How to Determine the Fluid and Caloric Needs of a Child?
The IV fluid administered to infants and children are isotonic. Isotonic solution exerts the same osmotic pressure as the bloodstream which keeps the destruction of red blood cells or prevents water intoxication among the young ones. This solution prevents a pressure gradient which can lead to shifting of the fluids into the interstitial tissue which happens if the solution given is hypotonic. If the solution given to an infant is hypertonic, fluid will shift from the interstitial tissue to the bloodstream. Hence, only isotonic solutions are prescribed to infants such as Lactated Ringer’s and 0.9% normal saline.
The formula used in calculating water needed in children is for every 100 kcal expended in metabolism, a 115 mL of water, 3 Meq sodium and 2 mEq potassium must be replaced.
Pediatric IV Therapy
To choose an appropriate IV site, the nurse should consider the type and the duration of therapy. In addition, the rate of infusion and expected site rotations should be kept in mind too. The age of the child, size, and reason for the therapy, condition of the patient and veins, mobility, level of activity, motor skills and cognitive ability are additional considerations.
The appropriate sites for IV infusion in neonates include the scalp, hands, feet and forearms. In infants, the scalp is an excellent place to place an IV. It is east to stabilize and assess IV in this area and the scalp veins do not have valves making it easier to advance the catheter into the vessel. Veins in this site is visible and they can be distended by having the infant cry and using digital pressure at the base of the vein.
- Sterile gloves
- Cleaning solution
- Cotton balls
- EMLA cream
- Tourniquet or rubber band
- Antiseptic solution
- Butterfly needles or scalp vein needle (22- to 25- gauge)
- Wash hands and don gloves.
- Explain the procedure to the child’s parents to gain cooperation.
- Restrain the infant using a mummy restraint. Restraining the infant promotes safety. Trying to hold the infant’s arms and legs still is exhausting, hence, mummy restraint is used.
- Press the child’s head on the side and firmly hold it in that position. One hand should be on the occiput while the other is securing the front head. Make sure that the hand placed over the child’s face does not obstruct child’s breathing.

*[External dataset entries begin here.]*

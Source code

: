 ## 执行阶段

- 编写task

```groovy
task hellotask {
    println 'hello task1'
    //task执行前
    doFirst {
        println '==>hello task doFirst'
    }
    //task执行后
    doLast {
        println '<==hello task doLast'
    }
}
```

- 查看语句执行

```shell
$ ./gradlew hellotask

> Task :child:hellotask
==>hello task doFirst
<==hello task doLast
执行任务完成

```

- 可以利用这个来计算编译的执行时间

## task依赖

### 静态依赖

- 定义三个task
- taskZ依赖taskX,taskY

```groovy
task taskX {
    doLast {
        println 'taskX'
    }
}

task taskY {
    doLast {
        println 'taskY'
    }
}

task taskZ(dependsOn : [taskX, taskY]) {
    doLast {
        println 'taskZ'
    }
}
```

- With a cleaning solution, lather the area over the temporal bone to minimize the possibility of infection.
- Shave the child’s hair carefully on the site of insertion and inform the parents that the hair will just grow quickly. Shaving child’s hair allows the nurse to have clear view on the site.
- Apply EMLA cream to the site of insertion. EMLA cream reduces the discomfort during the procedure but takes some time to anesthetize the site.
- Place a tourniquet or rubber band around the infant’s head at the level of the forehead to dilate scalp veins.
- With an antiseptic solution, disinfect the shaved area to reduce risk of infection.
- Insert the butterfly needle. Make sure to use the required needle size.
- Securely tape the needle in place while holding the infant firmly.
- Cover the infusion site with a piece of gauze or a plastic protector taped onto the site. This keeps the infant from brushing the needle out of place when turning the head.
- Remove gloves and wash hands.
Pediatric and neonatal IV therapy is challenging yet a rewarding procedure. Mastering IV insertion skills in adult does not automatically make you an expert in children’s IV therapy. Most nurses have to ‘relearn’ the technique and make some adjustments to be able to successfully perform IV insertion techniques to the young ones.